* THE PROBLEM: Your output should be the exact lines from the start of the data through the line containing "Moreover, we also", with no pictures.

* RECORDS PROVIDED:
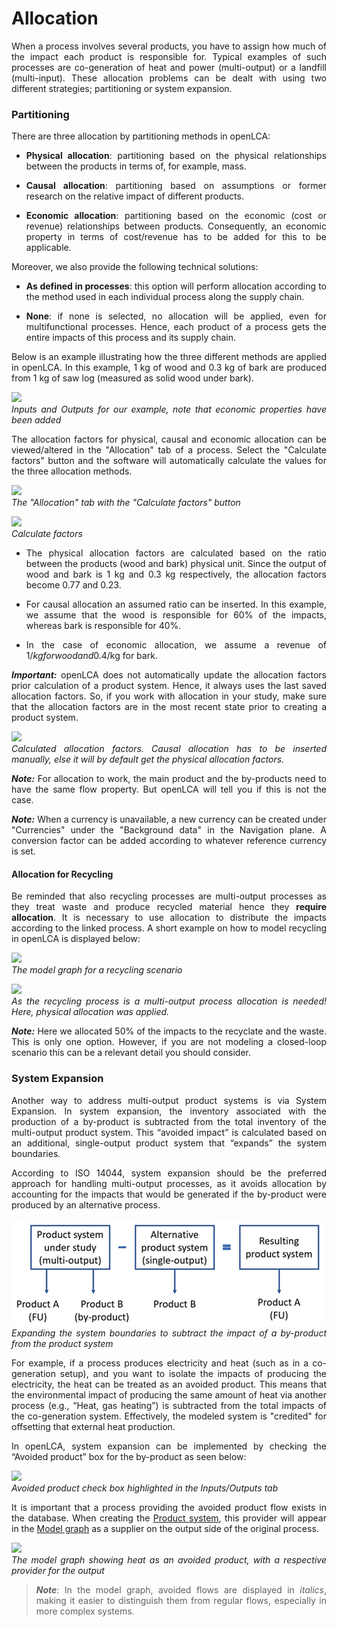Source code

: 
# Allocation

<div style='text-align: justify;'>


When a process involves several products, you have to assign how much of the impact each product is responsible for. Typical examples of such processes are co-generation of heat and power (multi-output) or a landfill (multi-input). These allocation problems can be dealt with using two different strategies; partitioning or system expansion. 

### Partitioning

There are three allocation by partitioning methods in openLCA:

-   **Physical allocation**: partitioning based on the physical relationships between the products in terms of, for example, mass. 

-   **Causal allocation**: partitioning based on assumptions or former research on the relative impact of different products.

-   **Economic allocation**: partitioning based on the economic (cost or revenue) relationships between products. Consequently, an economic property in terms of cost/revenue has to be added for this to be applicable. 

Moreover, we also provide the following technical solutions:

-   **As defined in processes**: this option will perform allocation according to the method used in each individual process along the supply chain.

- **None**: if none is selected, no allocation will be applied, even for multifunctional processes. Hence, each product of a process gets the entire impacts of this process and its supply chain.

Below is an example illustrating how the three different methods are applied in openLCA. In this example, 1 kg of wood and 0.3 kg of bark are produced from 1 kg of saw log (measured as solid wood under bark).

![](./media/allocation_example_inputs_outputs.png)
<br>_Inputs and Outputs for our example, note that economic properties have been added_

The allocation factors for physical, causal and economic allocation can be viewed/altered in the "Allocation" tab of a process. Select the "Calculate factors" button and the software will automatically calculate the values for the three allocation methods. 

![](./media/allocation_example_allocation_tab_calculation_button.png)
<br>_The "Allocation" tab with the "Calculate factors" button_

![](./media/allocation_example_calculation_tab.png)
<br>_Calculate factors_

- The physical allocation factors are calculated based on the ratio between the products (wood and bark) physical unit. Since the output of wood and bark is 1 kg and 0.3 kg respectively, the allocation factors become 0.77 and 0.23.

- For causal allocation an assumed ratio can be inserted. In this example, we assume that the wood is responsible for 60% of the impacts, whereas bark is responsible for 40%. 

- In the case of economic allocation, we assume a revenue of 1$/kg for wood and 0.4$/kg for bark.

_**Important:**_ openLCA does not automatically update the allocation factors prior calculation of a product system. Hence, it always uses the last saved allocation factors. So, if you work with allocation in your study, make sure that the allocation factors are in the most recent state prior to creating a product system.


![](./media/allocation_example_calculated_factors.png)
<br>_Calculated allocation factors. Causal allocation has to be inserted manually, else it will by default get the physical allocation factors._

_**Note:**_ For allocation to work, the main product and the by-products need to have the same flow property. But openLCA will tell you if this is not the case.

_**Note:**_ When a currency is unavailable, a new currency can be created under "Currencies" under the "Background data" in the Navigation plane. A conversion factor can be added according to whatever reference currency is set.

#### Allocation for Recycling

Be reminded that also recycling processes are multi-output processes as they treat waste and produce recycled material hence they **require allocation**. It is necessary to use allocation to distribute the impacts according to the linked process. A short example on how to model recycling in openLCA is displayed below:

![](./media/recycling_model_graph.png)
<br>_The model graph for a recycling scenario_

![](./media/allocation_recycling.png)
<br>_As the recycling process is a multi-output process allocation is needed! Here, physical allocation was applied._

_**Note:**_ Here we allocated 50% of the impacts to the recyclate and the waste. This is only one option. However, if you are not modeling a closed-loop scenario this can be a relevant detail you should consider.

### System Expansion

Another way to address multi-output product systems is via System Expansion. In system expansion, the inventory associated with the production of a by-product is subtracted from the total inventory of the multi-output product system. This “avoided impact” is calculated based on an additional, single-output product system that “expands” the system boundaries. 

According to ISO 14044, system expansion should be the preferred approach for handling multi-output processes, as it avoids allocation by accounting for the impacts that would be generated if the by-product were produced by an alternative process.

![](./media/allocation_vs_se.png)
<br>_Expanding the system boundaries to subtract the impact of a by-product from the product system_

For example, if a process produces electricity and heat (such as in a co-generation setup), and you want to isolate the impacts of producing the electricity, the heat can be treated as an avoided product. This means that the environmental impact of producing the same amount of heat via another process (e.g., “Heat, gas heating”) is subtracted from the total impacts of the co-generation system. Effectively, the modeled system is "credited" for offsetting that external heat production.

In openLCA, system expansion can be implemented by checking the “Avoided product” box for the by-product as seen below:

![](./media/avoided_example_check.png)
<br>_Avoided product check box highlighted in the Inputs/Outputs tab_

It is important that a process providing the avoided product flow exists in the database. When creating the [Product system](./prod_sys/Creating.md), this provider will appear in the [Model graph](./prod_sys/model_graph.md) as a supplier on the output side of the original process.

![](./media/avoided_example_model_graph.png)
<br>_The model graph showing heat as an avoided product, with a respective provider for the output_

>**_Note_**: In the model graph, avoided flows are displayed in *italics*, making it easier to distinguish them from regular flows, especially in more complex systems.

</div>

* ANSWER SECTION:
Source code

: 
# Allocation

<div style='text-align: justify;'>


When a process involves several products, you have to assign how much of the impact each product is responsible for. Typical examples of such processes are co-generation of heat and power (multi-output) or a landfill (multi-input). These allocation problems can be dealt with using two different strategies; partitioning or system expansion. 

### Partitioning

There are three allocation by partitioning methods in openLCA:

-   **Physical allocation**: partitioning based on the physical relationships between the products in terms of, for example, mass. 

-   **Causal allocation**: partitioning based on assumptions or former research on the relative impact of different products.

-   **Economic allocation**: partitioning based on the economic (cost or revenue) relationships between products. Consequently, an economic property in terms of cost/revenue has to be added for this to be applicable. 

Moreover, we also provide the following technical solutions:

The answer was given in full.